Скольжу ниже и выкатываюсь на самый берег речки, к которой шумят, бегут со всех сторон ручейки. Передо мной обнаженный крутой скальный склон. По нему потоками хлещет вода, а у подножия, словно сокровища, породы всевозможных оттенков. Это и есть наплывы гейзерита, минеральные отложения, которые отличаются формой и цветом вокруг каждого гейзера. Их-то потихоньку и обкалывали, особенно в прежние времена, всевозможные коллекционеры, не зная, вероятно, что сувениры из гейзеритов вскоре разрушатся, так что гейзеры, копившие эти «ожерелья» тысячелетиями, могли лишиться своих украшений за несколько туристских сезонов. А ведь благодаря гейзеритам появились такие имена у гейзеров, как Розовый, Жемчужный или Сахарный...
От порывов ветра столбы пара змеились по скалам, как дым во время пожара. Гейзеры выбрасывали струи с такой силой, что с противоположного берега лицо обдавало теплыми брызгами. Хорошим «банным духом» тянуло из земного чрева. Словно Плутон, владыка подземного царства, надумал побаловаться банькой.
С неба несся вертолетный гул. Так и не удалось мне дождаться извержения самого крупного гейзера Великана, чей двухметровый в поперечнике столб кипятка взлетает на тридцать метров, а клубы пара видны за десятки километров.
Но с Долины лишь начались мои шаги по Узонско-Гейзерной депрессии. Впереди ждала кальдера вулкана Узон, куда меня пригласил вулканолог Геннадий Александрович Карпов.
Ми-8 легко снялся с деревянного настила у кордона и полетел к кальдере. Это через горные кручи 14 километров — пешком неблизкий путь, а долететь можно в считанные минуты.
Машина делает плавный вираж над слишком ровным для этих гористых мест пространством. В моем блокноте так и записано: «пространство». Не то долинка небольшая, не то болото, но уж очень правильной, округлой формы. Сверху оно кажется серым и плоским. Но вот мы снижаемся, и начинают проступать на этой плоскости водяные окна, к которым текут ручьи. Над всей поверхностью курится пар, и становится заметным, что эта округлая долина окружена холмистым валиком, у подножия окрашенным ягодниками в красный цвет.

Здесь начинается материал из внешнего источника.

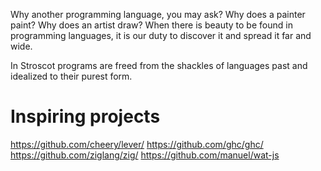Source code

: Why another programming language, you may ask? Why does a painter paint? Why does an artist draw? When there is beauty to be found in programming languages, it is our duty to discover it and spread it far and wide.

In Stroscot programs are freed from the shackles of languages past and idealized to their purest form.

# Inspiring projects
https://github.com/cheery/lever/
https://github.com/ghc/ghc/
https://github.com/ziglang/zig/
https://github.com/manuel/wat-js
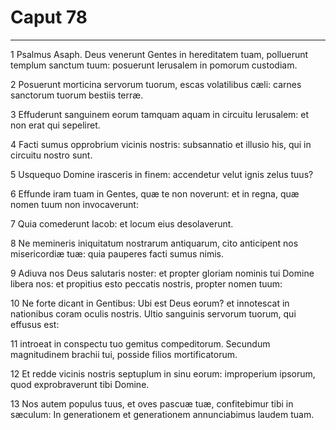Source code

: # Caput 78

***

1 Psalmus Asaph. Deus venerunt Gentes in hereditatem tuam, polluerunt templum sanctum tuum: posuerunt Ierusalem in pomorum custodiam.

2 Posuerunt morticina servorum tuorum, escas volatilibus cæli: carnes sanctorum tuorum bestiis terræ.

3 Effuderunt sanguinem eorum tamquam aquam in circuitu Ierusalem: et non erat qui sepeliret.

4 Facti sumus opprobrium vicinis nostris: subsannatio et illusio his, qui in circuitu nostro sunt.

5 Usquequo Domine irasceris in finem: accendetur velut ignis zelus tuus?

6 Effunde iram tuam in Gentes, quæ te non noverunt: et in regna, quæ nomen tuum non invocaverunt:

7 Quia comederunt Iacob: et locum eius desolaverunt.

8 Ne memineris iniquitatum nostrarum antiquarum, cito anticipent nos misericordiæ tuæ: quia pauperes facti sumus nimis.

9 Adiuva nos Deus salutaris noster: et propter gloriam nominis tui Domine libera nos: et propitius esto peccatis nostris, propter nomen tuum:

10 Ne forte dicant in Gentibus: Ubi est Deus eorum? et innotescat in nationibus coram oculis nostris. Ultio sanguinis servorum tuorum, qui effusus est:

11 introeat in conspectu tuo gemitus compeditorum. Secundum magnitudinem brachii tui, posside filios mortificatorum.

12 Et redde vicinis nostris septuplum in sinu eorum: improperium ipsorum, quod exprobraverunt tibi Domine.

13 Nos autem populus tuus, et oves pascuæ tuæ, confitebimur tibi in sæculum: In generationem et generationem annunciabimus laudem tuam.

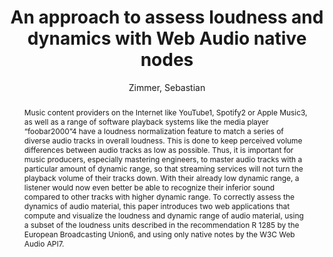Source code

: --- 
title: "An approach to assess loudness and dynamics with Web Audio native nodes" 
abstract: "Music content providers on the Internet like YouTube1, Spotify2 or Apple Music3, as well as a range of software playback systems like the media player “foobar2000”4 have a loudness normalization feature to match a series of diverse audio tracks in overall loudness. This is done to keep perceived volume differences between audio tracks as low as possible. Thus, it is important for music producers, especially mastering engineers, to master audio tracks with a particular amount of dynamic range, so that streaming services will not turn the playback volume of their tracks down. With their already low dynamic range, a listener would now even better be able to recognize their inferior sound compared to other tracks with higher dynamic range. To correctly assess the dynamics of audio material, this paper introduces two web applications that compute and visualize the loudness and dynamic range of audio material, using a subset of the loudness units described in the recommendation R 1285 by the European Broadcasting Union6, and using only native notes by the W3C Web Audio API7." 
address: "London, United Kingdom" 
author: "Zimmer, Sebastian"
webAuthor: "Sebastian Zimmer" 
booktitle: "Proceedings of the International Web Audio Conference" 
editor: "Thalmann, Florian and Ewert, Sebastian" 
month: "August"
pages: "" 
publisher: "Queen Mary University of London" 
series: "WAC '17"
track: "Talk"  
year: "2017" 
id: "2017_EA_73" 
tags: year2017
media: https://youtu.be/HjBqB3g8y2A?t=1652 
pdflink: /_data/papers/pdf/2017/2017_73.pdf
ISSN: 2663-5844
---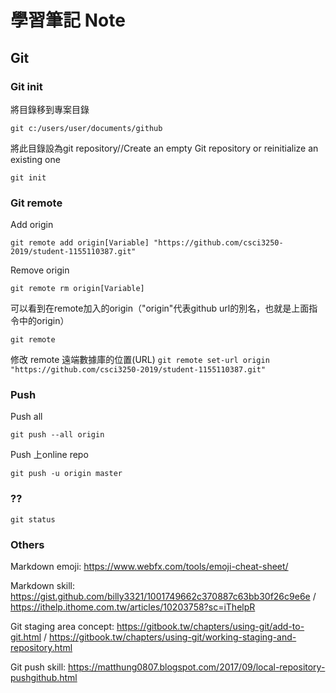 # 學習筆記 Note

## Git

### Git init

將目錄移到專案目錄

`git c:/users/user/documents/github`

將此目錄設為git repository//Create an empty Git repository or reinitialize an existing one

`git init`

### Git remote

Add origin

`git remote add origin[Variable] "https://github.com/csci3250-2019/student-1155110387.git"`

Remove origin

`git remote rm origin[Variable]`

可以看到在remote加入的origin（"origin"代表github url的別名，也就是上面指令中的origin）

`git remote`

修改 remote 遠端數據庫的位置(URL)
`git remote set-url origin "https://github.com/csci3250-2019/student-1155110387.git"`

### Push

Push all

`git push --all origin`

Push 上online repo

`git push -u origin master`

### ??

`git status`

### Others

Markdown emoji: https://www.webfx.com/tools/emoji-cheat-sheet/

Markdown skill: https://gist.github.com/billy3321/1001749662c370887c63bb30f26c9e6e / https://ithelp.ithome.com.tw/articles/10203758?sc=iThelpR

Git staging area concept: https://gitbook.tw/chapters/using-git/add-to-git.html / https://gitbook.tw/chapters/using-git/working-staging-and-repository.html

Git push skill: https://matthung0807.blogspot.com/2017/09/local-repository-pushgithub.html
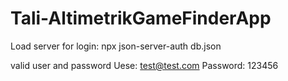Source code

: # Tali-AltimetrikGameFinderApp
Load server for login:
npx json-server-auth db.json

valid user and password
Uese: test@test.com
Password: 123456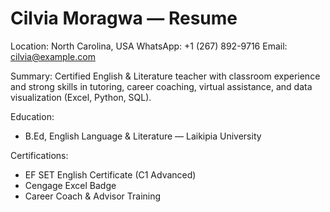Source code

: # Cilvia Moragwa — Resume

Location: North Carolina, USA
WhatsApp: +1 (267) 892-9716
Email: cilvia@example.com

Summary:
Certified English & Literature teacher with classroom experience and strong skills in tutoring, career coaching, virtual assistance, and data visualization (Excel, Python, SQL).

Education:
- B.Ed, English Language & Literature — Laikipia University

Certifications:
- EF SET English Certificate (C1 Advanced)
- Cengage Excel Badge
- Career Coach & Advisor Training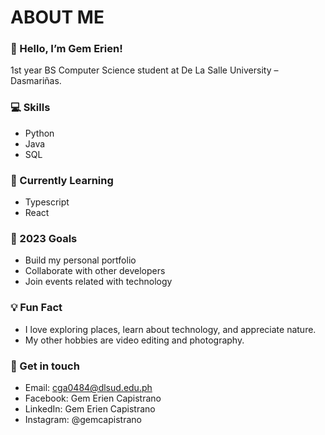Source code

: # ABOUT ME
### 👋 Hello, I’m Gem Erien!
1st year BS Computer Science student at De La Salle University – Dasmariñas.

### 💻 Skills

- Python
- Java
- SQL

### 🌱 Currently Learning

- Typescript
- React 

### 🌟 2023 Goals

- Build my personal portfolio
- Collaborate with other developers
- Join events related with technology

### 💡 Fun Fact

- I love exploring places, learn about technology, and appreciate nature.
- My other hobbies are video editing and photography.

### 🤝 Get in touch

- Email: cga0484@dlsud.edu.ph
- Facebook: Gem Erien Capistrano
- LinkedIn: Gem Erien Capistrano
- Instagram: @gemcapistrano
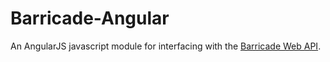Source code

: Barricade-Angular
=================

An AngularJS javascript module for interfacing with the [Barricade Web API](http://www.2toad.com/Project/Barricade).

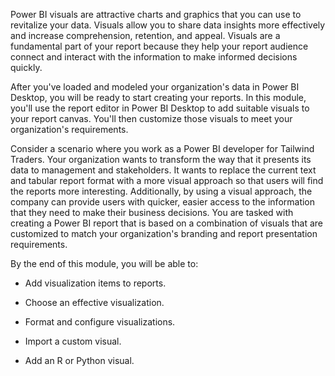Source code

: Power BI visuals are attractive charts and graphics that you can use to revitalize your data. Visuals allow you to share data insights more effectively and increase comprehension, retention, and appeal. Visuals are a fundamental part of your report because they help your report audience connect and interact with the information to make informed decisions quickly.

After you've loaded and modeled your organization's data in Power BI Desktop, you will be ready to start creating your reports. In this module, you'll use the report editor in Power BI Desktop to add suitable visuals to your report canvas. You'll then customize those visuals to meet your organization's requirements.

Consider a scenario where you work as a Power BI developer for Tailwind Traders. Your organization wants to transform the way that it presents its data to management and stakeholders. It wants to replace the current text and tabular report format with a more visual approach so that users will find the reports more interesting. Additionally, by using a visual approach, the company can provide users with quicker, easier access to the information that they need to make their business decisions. You are tasked with creating a Power BI report that is based on a combination of visuals that are customized to match your organization's branding and report presentation requirements.

By the end of this module, you will be able to:

- Add visualization items to reports.

- Choose an effective visualization.

- Format and configure visualizations.

- Import a custom visual.

- Add an R or Python visual.
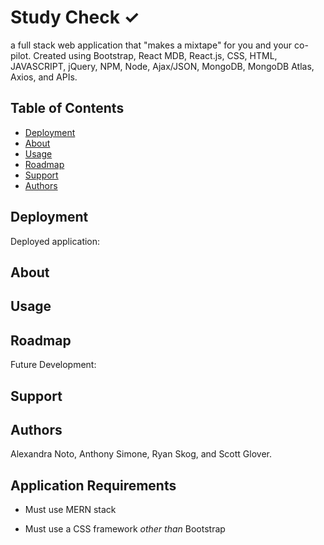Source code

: # Study Check &#10003;
a full stack web application that "makes a mixtape" for you and your co-pilot. Created using Bootstrap, React MDB, React.js, CSS, HTML, JAVASCRIPT, jQuery, NPM, Node, Ajax/JSON, MongoDB, MongoDB Atlas, Axios, and APIs. 

## Table of Contents

- [Deployment](#Deployment)
- [About](#about)
- [Usage](#usage)
- [Roadmap](#roadmap)
- [Support](#support)
- [Authors](#authors)

## Deployment

Deployed application: 

## About


## Usage


## Roadmap

Future Development:


## Support


## Authors

Alexandra Noto, Anthony Simone, Ryan Skog, and Scott Glover. 

## Application Requirements

* Must use MERN stack

* Must use a CSS framework _other than_ Bootstrap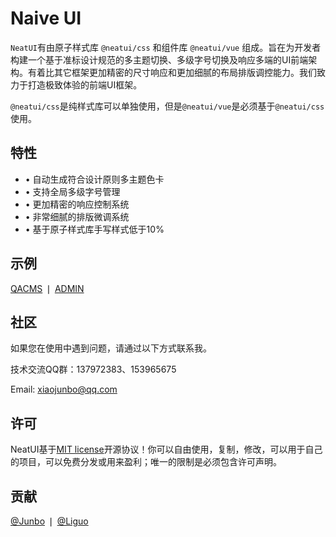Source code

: # Naive UI

`NeatUI`有由原子样式库 `@neatui/css` 和组件库 `@neatui/vue` 组成。旨在为开发者构建一个基于准标设计规范的多主题切换、多级字号切换及响应多端的UI前端架构。有着比其它框架更加精密的尺寸响应和更加细腻的布局排版调控能力。我们致力于打造极致体验的前端UI框架。

`@neatui/css`是纯样式库可以单独使用，但是`@neatui/vue`是必须基于`@neatui/css`使用。

## 特性

- • 自动生成符合设计原则多主题色卡
- • 支持全局多级字号管理
- • 更加精密的响应控制系统
- • 非常细腻的排版微调系统
- • 基于原子样式库手写样式低于10%

## 示例

[<span class="ux-click">QACMS</span>](https://qacms.fekit.cn/) ❘ [<span class="ux-click">ADMIN</span>](https://case.fekit.cn/aa/)

## 社区

如果您在使用中遇到问题，请通过以下方式联系我。

技术交流QQ群：137972383、153965675

Email: [<span class="ux-click">xiaojunbo@qq.com</span>](xiaojunbo@qq.com)

## 许可

NeatUI基于[<span class="ux-click">MIT license</span>](https://opensource.org/license/MIT)开源协议！你可以自由使用，复制，修改，可以用于自己的项目，可以免费分发或用来盈利；唯一的限制是必须包含许可声明。

## 贡献

[<span class="ux-click">@Junbo</span>](https://github.com/junboxiao) ❘ [<span class="ux-click">@Liguo</span>](https://github.com/LLGLSS)
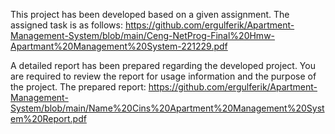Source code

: This project has been developed based on a given assignment. 
The assigned task is as follows:
https://github.com/ergulferik/Apartment-Management-System/blob/main/Ceng-NetProg-Final%20Hmw-Apartmant%20Management%20System-221229.pdf

A detailed report has been prepared regarding the developed project. You are required to review the report for usage information and the purpose of the project. 
The prepared report:
https://github.com/ergulferik/Apartment-Management-System/blob/main/Name%20Cins%20Apartment%20Management%20System%20Report.pdf
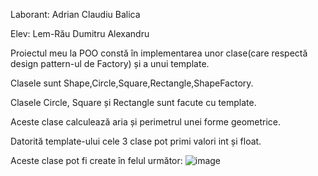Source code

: Laborant: Adrian Claudiu Balica

Elev: Lem-Rău Dumitru Alexandru


Proiectul meu la POO constă în implementarea unor clase(care respectă design pattern-ul de Factory) și a unui template.

Clasele sunt Shape,Circle,Square,Rectangle,ShapeFactory.

Clasele Circle, Square și Rectangle sunt facute cu template.

Aceste clase calculează aria și perimetrul unei forme geometrice.

Datorită template-ului cele 3 clase pot primi valori int și float.

Aceste clase pot fi create în felul următor:
![image](https://user-images.githubusercontent.com/93475691/169153188-3aa929ed-455a-40c3-aeea-5e5c39f235fc.png)
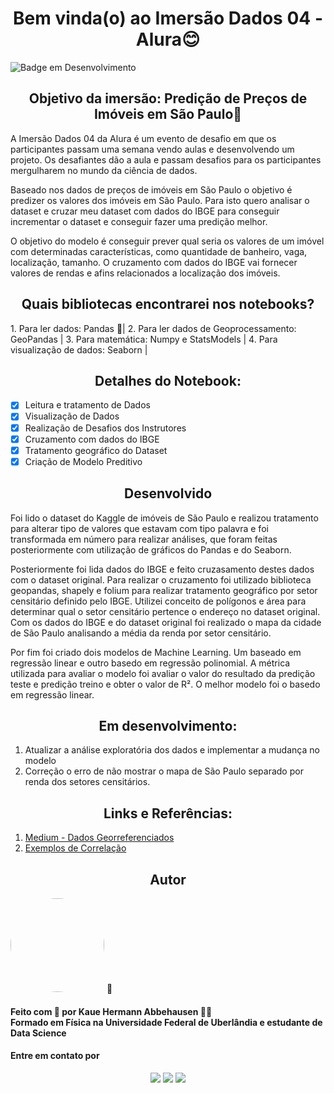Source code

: <h1 align="center"> Bem vinda(o) ao Imersão Dados 04 - Alura😊 </h1>

![Badge em Desenvolvimento](https://img.shields.io/static/v1?label=STATUS&message=DESENVOLVIMENTO&color=<COLOR>)

<h2 align ="center"> Objetivo da imersão: Predição de Preços de Imóveis em São Paulo🤔</h2>

A Imersão Dados 04 da Alura é um evento de desafio em que os participantes passam uma semana vendo aulas e desenvolvendo um projeto. Os desafiantes dão a aula e passam desafios para os participantes mergulharem no mundo da ciência de dados.

Baseado nos dados de preços de imóveis em São Paulo o objetivo é predizer os valores dos imóveis em São Paulo. 
Para isto quero analisar o dataset e cruzar meu dataset com dados do IBGE para conseguir incrementar o dataset e conseguir fazer uma predição melhor.

O objetivo do modelo é conseguir prever qual seria os valores de um imóvel com determinadas características, como quantidade de banheiro, vaga, localização, tamanho. 
O cruzamento com dados do IBGE vai fornecer valores de rendas e afins relacionados a localização dos imóveis. 

<h2 align ="center"> Quais bibliotecas encontrarei nos notebooks?</h2>
1. Para ler dados: Pandas 🐼|
2. Para ler dados de Geoprocessamento: GeoPandas |
3. Para matemática: Numpy e StatsModels |
4. Para visualização de dados: Seaborn |


<h2 align ="center"> Detalhes do Notebook:</h2>

- [X]  Leitura e tratamento de Dados
- [X]  Visualização de Dados
- [X]  Realização de Desafios dos Instrutores
- [X]  Cruzamento com dados do IBGE
- [X]  Tratamento geográfico do Dataset
- [X]  Criação de Modelo Preditivo

<h2 align ="center">Desenvolvido</h2>

Foi lido o dataset do Kaggle de imóveis de São Paulo e realizou tratamento para alterar tipo de valores que estavam com tipo palavra e foi transformada em número para 
realizar análises, que foram feitas posteriormente com utilização de gráficos do Pandas e do Seaborn.<br>


Posteriormente foi lida dados do IBGE e feito cruzasamento destes dados com o dataset original. Para realizar o cruzamento foi utilizado biblioteca geopandas, shapely
e folium para realizar tratamento geográfico por setor censitário definido pelo IBGE. Utilizei conceito de polígonos e área para determinar qual o setor censitário
pertence o endereço no dataset original. Com os dados do IBGE e do dataset original foi realizado o mapa da cidade de São Paulo analisando a média da renda por setor
censitário.

Por fim foi criado dois modelos de Machine Learning. Um baseado em regressão linear e outro basedo em regressão polinomial. A métrica utilizada para avaliar o modelo foi avaliar o valor do resultado da predição teste e predição treino e obter o valor de R². O melhor modelo foi o basedo em regressão linear.


<h2 align ="center"> Em desenvolvimento:</h2>

1. Atualizar a análise exploratória dos dados e implementar a mudança no modelo
2. Correção o erro de não mostrar o mapa de São Paulo separado por renda dos setores censitários.

<h2 align ="center"> Links e Referências:</h2>

1. <a href=https://medium.com/creditas-tech/dados-georreferenciados-exploração-e-visualização-com-python-edd51e7c53da>Medium - Dados Georreferenciados</a>
2. <a href=https://www.tylervigen.com/spurious-correlations>Exemplos de Correlação</a>


<h2 align ="center">Autor</h2>

<a >
 <img style="border-radius: 50%;" src="https://user-images.githubusercontent.com/68445400/167875457-fac973a9-9ff7-44aa-bd3b-d121e2a805d4.jpg" width="150px;" alt=""/>
 <sub><b></b></sub></a> <a>🚀</a>

<h4> Feito com 💙 por Kaue Hermann Abbehausen 👋🏽 
<br/> Formado em Física na Universidade Federal de Uberlândia e estudante de Data Science</h4>
<h4> Entre em contato por</h4>
<div align = "center"> 
   <a href="https://www.linkedin.com/in/kaue-abbehausen-5b1922165/" target="_blank"><img src="https://img.shields.io/badge/-LinkedIn-%230077B5?style=for-the-badge&logo=linkedin&logoColor=white" target="_blank"></a> 
  <a href="https://www.instagram.com/cienciaeanimacao/" target="_blank"><img src="https://img.shields.io/badge/-Instagram-%23E4405F?style=for-the-badge&logo=instagram&logoColor=white" target="_blank"></a>
  <a href = "mailto:kaueabbehausen@hotmail.com"><img src="https://img.shields.io/badge/Microsoft_Outlook-0078D4?style=for-the-badge&logo=microsoft-outlook&logoColor=white" target="_blank"></a>
</div>
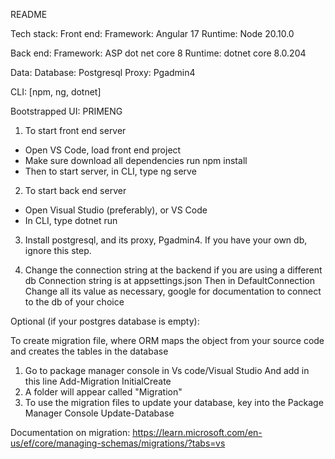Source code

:README

Tech stack:
  Front end:
    Framework: Angular 17
    Runtime: Node 20.10.0
   
  Back end:
    Framework: ASP dot net core 8
    Runtime: dotnet core 8.0.204

  Data:
    Database: Postgresql
    Proxy: Pgadmin4

CLI: [npm, ng, dotnet]

Bootstrapped UI: PRIMENG


1. To start front end server
  - Open VS Code, load front end project
  - Make sure download all dependencies
       run
          npm install
  - Then to start server, in CLI, type 
      ng serve

2. To start back end server
  - Open Visual Studio (preferably), or VS Code
  - In CLI, type
      dotnet run

3. Install postgresql, and its proxy, Pgadmin4. 
   If you have your own db, ignore this step.

4. Change the connection string at the backend if you are using a different db
   Connection string is at
     appsettings.json
       Then in
         DefaultConnection
       Change all its value as necessary, google for documentation to connect to the db of your choice
     


Optional (if your postgres database is empty):

To create migration file, where ORM maps the object from your source code and creates the tables in the database

1. Go to package manager console in Vs code/Visual Studio
   And add in this line
     Add-Migration InitialCreate
2. A folder will appear called "Migration"
3. To use the migration files to update your database, key into the Package Manager Console
     Update-Database
    

Documentation on migration:
https://learn.microsoft.com/en-us/ef/core/managing-schemas/migrations/?tabs=vs


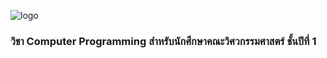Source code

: ![logo](https://www.rmutt.ac.th/wp-content/uploads/2020/03/20200310-LOGO-RMUTT.png")
### วิชา Computer Programming สำหรับนักศึกษาคณะวิศวกรรมศาสตร์ ชั้นปีที่ 1

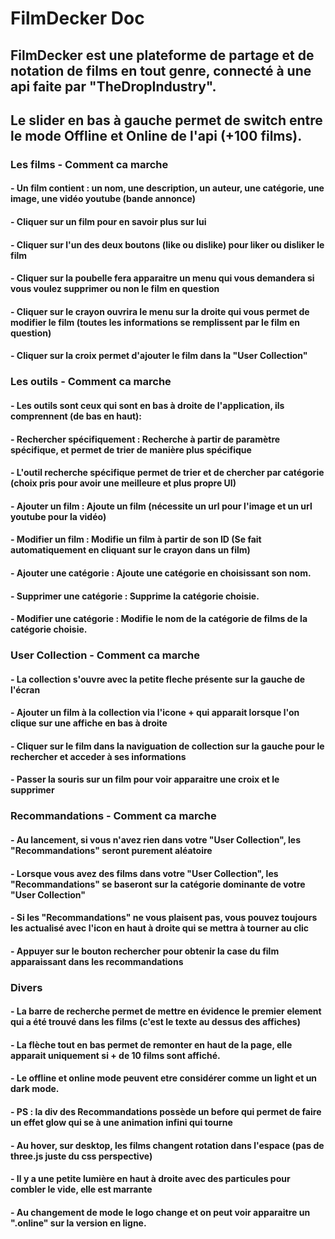 # FilmDecker Doc

## FilmDecker est une plateforme de partage et de notation de films en tout genre, connecté à une api faite par "TheDropIndustry".
## Le slider en bas à gauche permet de switch entre le mode Offline et Online de l'api (+100 films).

### Les films - Comment ca marche
####   - Un film contient : un nom, une description, un auteur, une catégorie, une image, une vidéo youtube (bande annonce)
####   - Cliquer sur un film pour en savoir plus sur lui
####   - Cliquer sur l'un des deux boutons (like ou dislike) pour liker ou disliker le film
####   - Cliquer sur la poubelle fera apparaitre un menu qui vous demandera si vous voulez supprimer ou non le film en question
####  - Cliquer sur le crayon ouvrira le menu sur la droite qui vous permet de modifier le film (toutes les informations se remplissent par le film en question)
####   - Cliquer sur la croix permet d'ajouter le film dans la "User Collection"

### Les outils - Comment ca marche
####   - Les outils sont ceux qui sont en bas à droite de l'application, ils comprennent (de bas en haut):
####       - Rechercher spécifiquement : Recherche à partir de paramètre spécifique, et permet de trier de manière plus spécifique
####           - L'outil recherche spécifique permet de trier et de chercher par catégorie (choix pris pour avoir une meilleure et plus propre UI)
####       - Ajouter un film : Ajoute un film (nécessite un url pour l'image et un url youtube pour la vidéo)
####       - Modifier un film : Modifie un film à partir de son ID (Se fait automatiquement en cliquant sur le crayon dans un film)
####       - Ajouter une catégorie : Ajoute une catégorie en choisissant son nom.
####       - Supprimer une catégorie : Supprime la catégorie choisie.
####       - Modifier une catégorie : Modifie le nom de la catégorie de films de la catégorie choisie.

### User Collection - Comment ca marche
####   - La collection s'ouvre avec la petite fleche présente sur la gauche de l'écran
####   - Ajouter un film à la collection via l'icone + qui apparait lorsque l'on clique sur une affiche en bas à droite
####   - Cliquer sur le film dans la naviguation de collection sur la gauche pour le rechercher et acceder à ses informations
####  - Passer la souris sur un film pour voir apparaitre une croix et le supprimer

### Recommandations - Comment ca marche
####   - Au lancement, si vous n'avez rien dans votre "User Collection", les "Recommandations" seront purement aléatoire
####   - Lorsque vous avez des films dans votre "User Collection", les "Recommandations" se baseront sur la catégorie dominante de votre "User Collection"
####   - Si les "Recommandations" ne vous plaisent pas, vous pouvez toujours les actualisé avec l'icon en haut à droite qui se mettra à tourner au clic
####   - Appuyer sur le bouton rechercher pour obtenir la case du film apparaissant dans les recommandations

### Divers
####   - La barre de recherche permet de mettre en évidence le premier element qui a été trouvé dans les films (c'est le texte au dessus des affiches)
####   - La flèche tout en bas permet de remonter en haut de la page, elle apparait uniquement si + de 10 films sont affiché.
####   - Le offline et online mode peuvent etre considérer comme un light et un dark mode.
####       - PS : la div des Recommandations possède un before qui permet de faire un effet glow qui se à une animation infini qui tourne
####   - Au hover, sur desktop, les films changent rotation dans l'espace (pas de three.js juste du css perspective)
####   - Il y a une petite lumière en haut à droite avec des particules pour combler le vide, elle est marrante
####   - Au changement de mode le logo change et on peut voir apparaitre un ".online" sur la version en ligne.

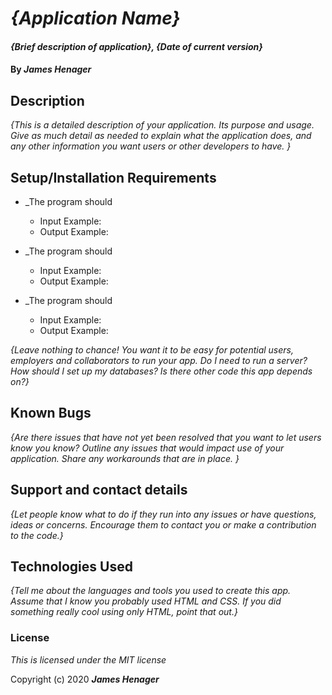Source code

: # _{Application Name}_

#### _{Brief description of application}, {Date of current version}_

#### By _**James Henager**_

## Description

_{This is a detailed description of your application. Its purpose and usage.  Give as much detail as needed to explain what the application does, and any other information you want users or other developers to have. }_

## Setup/Installation Requirements

* _The program should 
    - Input Example: 
    - Output Example: 

* _The program should 
    - Input Example: 
    - Output Example: 

* _The program should 
    - Input Example: 
    - Output Example: 




_{Leave nothing to chance! You want it to be easy for potential users, employers and collaborators to run your app. Do I need to run a server? How should I set up my databases? Is there other code this app depends on?}_

## Known Bugs

_{Are there issues that have not yet been resolved that you want to let users know you know?  Outline any issues that would impact use of your application.  Share any workarounds that are in place. }_

## Support and contact details

_{Let people know what to do if they run into any issues or have questions, ideas or concerns.  Encourage them to contact you or make a contribution to the code.}_

## Technologies Used

_{Tell me about the languages and tools you used to create this app. Assume that I know you probably used HTML and CSS. If you did something really cool using only HTML, point that out.}_

### License

*This is licensed under the MIT license*

Copyright (c) 2020 **_James Henager_**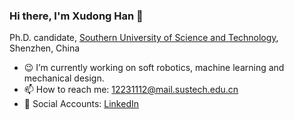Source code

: ### Hi there, I'm Xudong Han 👋

Ph.D. candidate, [Southern University of Science and Technology](https://www.sustech.edu.cn/en/), Shenzhen, China

- 😉 I’m currently working on soft robotics, machine learning and mechanical design.
- 📫 How to reach me: 12231112@mail.sustech.edu.cn
- 💖 Social Accounts: [LinkedIn](https://www.linkedin.com/in/xudong-han/)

— Породы, слагающие «кровлю» вулкана Узон, после мощного извержения опустились вниз, вот и образовалась такая кальдера,— кивает в иллюминатор командир вертолета Владимир Петрович Самарский.— Правее видите синее пятно — это и есть стационар Института вулканологии.
Самарский, известный летчик камчатского неба, любимый вулканологами, из скромности умолчал, сколько он сюда перевез стройматериалов для дома. Я знал, что лесник Николаенко, несмотря на понимание важности работы геологов и биологов, не давал тронуть ни одного заповедного дерева ни здесь, ни в Долине.
Самарский не только перевозил грузы днем и ночью, но и сам разгружал вертолет. «Размяться что-то хочется»,— небрежно ронял Владимир Петрович и взваливал на спину деревянные брусья, что уж никак не входило в его обязанности пилота.
Да, этот дом для вулканологов строили всем миром. Естественно, главной пружиной «домостроительного треста» был Карпов. Как лицо заинтересованное в существовании стационара на Узоне, он привлек к делу своего друга — архитектора. Тот сделал проект и все рабочие чертежи голубого дома с мансардой. Правда, на практике он оказался ярко-синим. Добровольцы-строители появлялись каждое лето (иначе на Узон теперь не проникнешь). На стройке заметна была суета, но... стены упорно не росли. Как-то раз Карпов оторвался от своих наблюдений у горячих источников и внимательно посмотрел в бинокль. Оказалось, что вся бригада купается в теплом озере, а один доброволец «стучит» топором, остроумно привязанным веревкой через блочок к собственной ноге.
Работничков с позором изгнали из узонского рая. Привлекли моряков-отпускников. Те разобрали старый дом на побережье и вертолетом перетаскали бревна в горы. «Люблю в отпуск ходить по твердой земле,— приговаривал боцман с сейнера «Красивый» Иван Березин, ловко обрезая доски, ладно все приколачивая и обстругивая.— Вот возведу домик — и в море...»
И дом, как рассказывали мне вулканологи, вырос на удивление быстро. К нему-то сейчас я и держу путь, стараясь не оступиться с тропинки, пробитой на пружинистых здешних почвах. Почему-то эта тропа напомнила мне другую. У Брэдбери герой рассказа из настоящего переносится на подобную тропу в древнем мире. Там нельзя безнаказанно загубить ни одну травинку, ибо гибель любой былинки в далеком прошлом отзовется катастрофой в будущем.
Тропинка теряется, и я растерянно оглядываюсь кругом, пробуя отыскать путь среди болотной растительности, озерец с подозрительно топкими берегами. Ровная дымящаяся кальдера напоминает огромную сковороду, на которой что-то бурлит, скворчит и пышет паром. Чужой, незнакомый мир. Неторопливо летящий птеродактиль оказался бы здесь совершенно уместным.